## Instructions to follow
In the listing that follows, how many lines include the string "tcolorbox"? Reply with only the number.
= = =
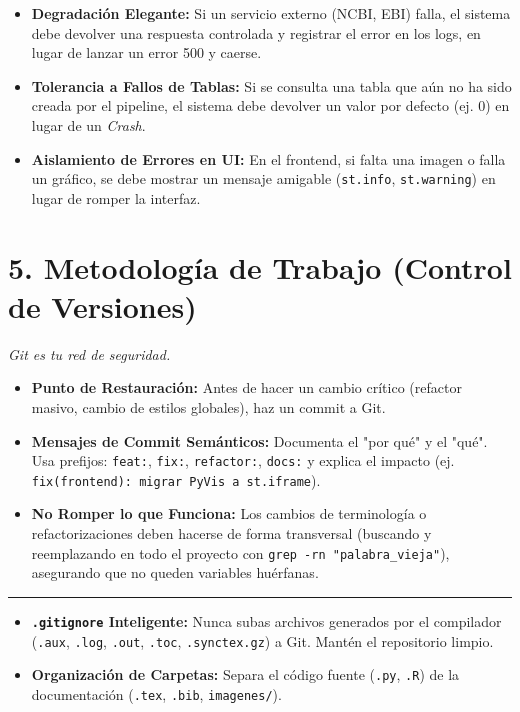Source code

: \documentclass[11pt, a4paper]{article}
\begin{document}
	\begin{itemize}
		\item \textbf{Degradación Elegante:} Si un servicio externo (NCBI, EBI) falla, el sistema debe devolver una respuesta controlada y registrar el error en los logs, en lugar de lanzar un error 500 y caerse.
		\item \textbf{Tolerancia a Fallos de Tablas:} Si se consulta una tabla que aún no ha sido creada por el pipeline, el sistema debe devolver un valor por defecto (ej. 0) en lugar de un \textit{Crash}.
		\item \textbf{Aislamiento de Errores en UI:} En el frontend, si falta una imagen o falla un gráfico, se debe mostrar un mensaje amigable (\texttt{st.info}, \texttt{st.warning}) en lugar de romper la interfaz.
	\end{itemize}
	
	\section*{\color{primary} 5. Metodología de Trabajo (Control de Versiones)}
	\textit{\color{secondary} Git es tu red de seguridad.}
	
	\begin{itemize}
		\item \textbf{Punto de Restauración:} Antes de hacer un cambio crítico (refactor masivo, cambio de estilos globales), haz un commit a Git.
		\item \textbf{Mensajes de Commit Semánticos:} Documenta el "por qué" y el "qué". Usa prefijos: \texttt{feat:}, \texttt{fix:}, \texttt{refactor:}, \texttt{docs:} y explica el impacto (ej. \texttt{fix(frontend): migrar PyVis a st.iframe}).
		\item \textbf{No Romper lo que Funciona:} Los cambios de terminología o refactorizaciones deben hacerse de forma transversal (buscando y reemplazando en todo el proyecto con \texttt{grep -rn "palabra\_vieja"}), asegurando que no queden variables huérfanas.
	\end{itemize}
	
	\vspace{2mm}
	\hrule
	\vspace{2mm}
	
	\begin{tcolorbox}[colback=codebg, colframe=accent, arc=2mm, title={\textbf{\emoji{bulb} Bonus Track: Higiene en LaTeX (se tratara de montar con LaTeX)}}]
		\begin{itemize}
			\item \textbf{\texttt{.gitignore} Inteligente:} Nunca subas archivos generados por el compilador (\texttt{.aux}, \texttt{.log}, \texttt{.out}, \texttt{.toc}, \texttt{.synctex.gz}) a Git. Mantén el repositorio limpio.
			\item \textbf{Organización de Carpetas:} Separa el código fuente (\texttt{.py}, \texttt{.R}) de la documentación (\texttt{.tex}, \texttt{.bib}, \texttt{imagenes/}).
		\end{itemize}
	\end{tcolorbox}
	
\end{document}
= = =
## Written answer
2